------ INPUT DATA

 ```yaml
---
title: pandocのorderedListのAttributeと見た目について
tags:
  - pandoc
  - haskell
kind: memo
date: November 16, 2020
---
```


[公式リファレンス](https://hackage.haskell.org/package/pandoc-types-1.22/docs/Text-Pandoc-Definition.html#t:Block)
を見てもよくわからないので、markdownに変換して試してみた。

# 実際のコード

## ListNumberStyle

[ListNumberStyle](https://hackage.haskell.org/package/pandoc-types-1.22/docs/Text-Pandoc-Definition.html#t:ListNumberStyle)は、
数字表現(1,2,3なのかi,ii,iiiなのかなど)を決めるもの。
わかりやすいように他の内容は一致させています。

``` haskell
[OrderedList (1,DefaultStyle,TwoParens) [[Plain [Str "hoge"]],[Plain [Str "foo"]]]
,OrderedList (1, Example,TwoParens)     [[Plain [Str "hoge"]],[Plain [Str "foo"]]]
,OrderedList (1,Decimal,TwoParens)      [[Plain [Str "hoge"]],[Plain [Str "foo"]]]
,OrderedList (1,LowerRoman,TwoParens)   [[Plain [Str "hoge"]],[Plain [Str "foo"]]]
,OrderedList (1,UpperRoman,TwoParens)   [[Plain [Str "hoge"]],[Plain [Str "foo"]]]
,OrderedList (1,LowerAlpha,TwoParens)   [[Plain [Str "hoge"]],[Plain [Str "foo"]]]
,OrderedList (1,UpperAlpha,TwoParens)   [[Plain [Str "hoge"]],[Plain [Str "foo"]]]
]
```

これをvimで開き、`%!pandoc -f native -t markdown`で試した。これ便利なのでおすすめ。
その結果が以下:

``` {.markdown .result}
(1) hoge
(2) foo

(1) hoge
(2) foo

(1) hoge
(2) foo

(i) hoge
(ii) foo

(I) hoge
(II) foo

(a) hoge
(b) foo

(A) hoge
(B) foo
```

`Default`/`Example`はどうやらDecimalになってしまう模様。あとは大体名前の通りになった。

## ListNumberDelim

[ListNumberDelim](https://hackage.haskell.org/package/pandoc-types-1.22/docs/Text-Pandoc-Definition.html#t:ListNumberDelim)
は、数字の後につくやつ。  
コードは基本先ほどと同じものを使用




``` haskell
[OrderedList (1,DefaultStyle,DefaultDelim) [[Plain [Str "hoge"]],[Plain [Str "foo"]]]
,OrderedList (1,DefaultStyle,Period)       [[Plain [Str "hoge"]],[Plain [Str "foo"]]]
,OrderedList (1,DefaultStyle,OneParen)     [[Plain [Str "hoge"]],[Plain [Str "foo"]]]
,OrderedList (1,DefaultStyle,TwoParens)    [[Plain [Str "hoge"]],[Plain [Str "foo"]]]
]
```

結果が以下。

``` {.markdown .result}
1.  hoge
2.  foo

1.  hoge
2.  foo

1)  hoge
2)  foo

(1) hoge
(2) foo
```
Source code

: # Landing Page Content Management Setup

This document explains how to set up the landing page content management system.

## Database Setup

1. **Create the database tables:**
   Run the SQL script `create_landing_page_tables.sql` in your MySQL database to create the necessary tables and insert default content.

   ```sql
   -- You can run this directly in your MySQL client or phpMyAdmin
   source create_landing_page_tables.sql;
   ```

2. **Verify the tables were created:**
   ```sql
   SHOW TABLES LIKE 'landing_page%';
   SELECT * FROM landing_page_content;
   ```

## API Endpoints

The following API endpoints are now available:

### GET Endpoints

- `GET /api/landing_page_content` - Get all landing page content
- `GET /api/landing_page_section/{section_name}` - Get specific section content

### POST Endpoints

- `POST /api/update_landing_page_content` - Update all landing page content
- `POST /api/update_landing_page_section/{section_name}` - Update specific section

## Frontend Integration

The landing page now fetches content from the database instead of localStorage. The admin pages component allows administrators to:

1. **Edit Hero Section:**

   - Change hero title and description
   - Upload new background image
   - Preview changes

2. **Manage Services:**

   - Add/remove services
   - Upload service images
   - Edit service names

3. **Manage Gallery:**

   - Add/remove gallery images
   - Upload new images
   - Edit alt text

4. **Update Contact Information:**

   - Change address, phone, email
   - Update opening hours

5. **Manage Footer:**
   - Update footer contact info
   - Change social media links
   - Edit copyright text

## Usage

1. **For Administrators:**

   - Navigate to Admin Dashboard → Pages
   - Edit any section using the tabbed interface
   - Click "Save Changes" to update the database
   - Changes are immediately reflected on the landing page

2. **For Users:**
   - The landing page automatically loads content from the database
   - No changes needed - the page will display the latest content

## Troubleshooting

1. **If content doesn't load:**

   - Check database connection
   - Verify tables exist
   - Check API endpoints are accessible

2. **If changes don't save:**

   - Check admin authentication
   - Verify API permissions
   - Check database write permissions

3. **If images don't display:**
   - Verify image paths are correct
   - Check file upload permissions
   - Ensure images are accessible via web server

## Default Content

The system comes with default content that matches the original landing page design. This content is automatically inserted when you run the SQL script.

------------

→ TASK TO COMPLETE:
Of the entries listed above, reproduce only the lines starting at the line containing "The landing page now" and ending at the line containing "4. **Update Contact Information:**". Include both, exactly as they stand.

→ EXERCISE RESPONSE:
The landing page now fetches content from the database instead of localStorage. The admin pages component allows administrators to:

1. **Edit Hero Section:**

   - Change hero title and description
   - Upload new background image
   - Preview changes

2. **Manage Services:**

   - Add/remove services
   - Upload service images
   - Edit service names

3. **Manage Gallery:**

   - Add/remove gallery images
   - Upload new images
   - Edit alt text

4. **Update Contact Information:**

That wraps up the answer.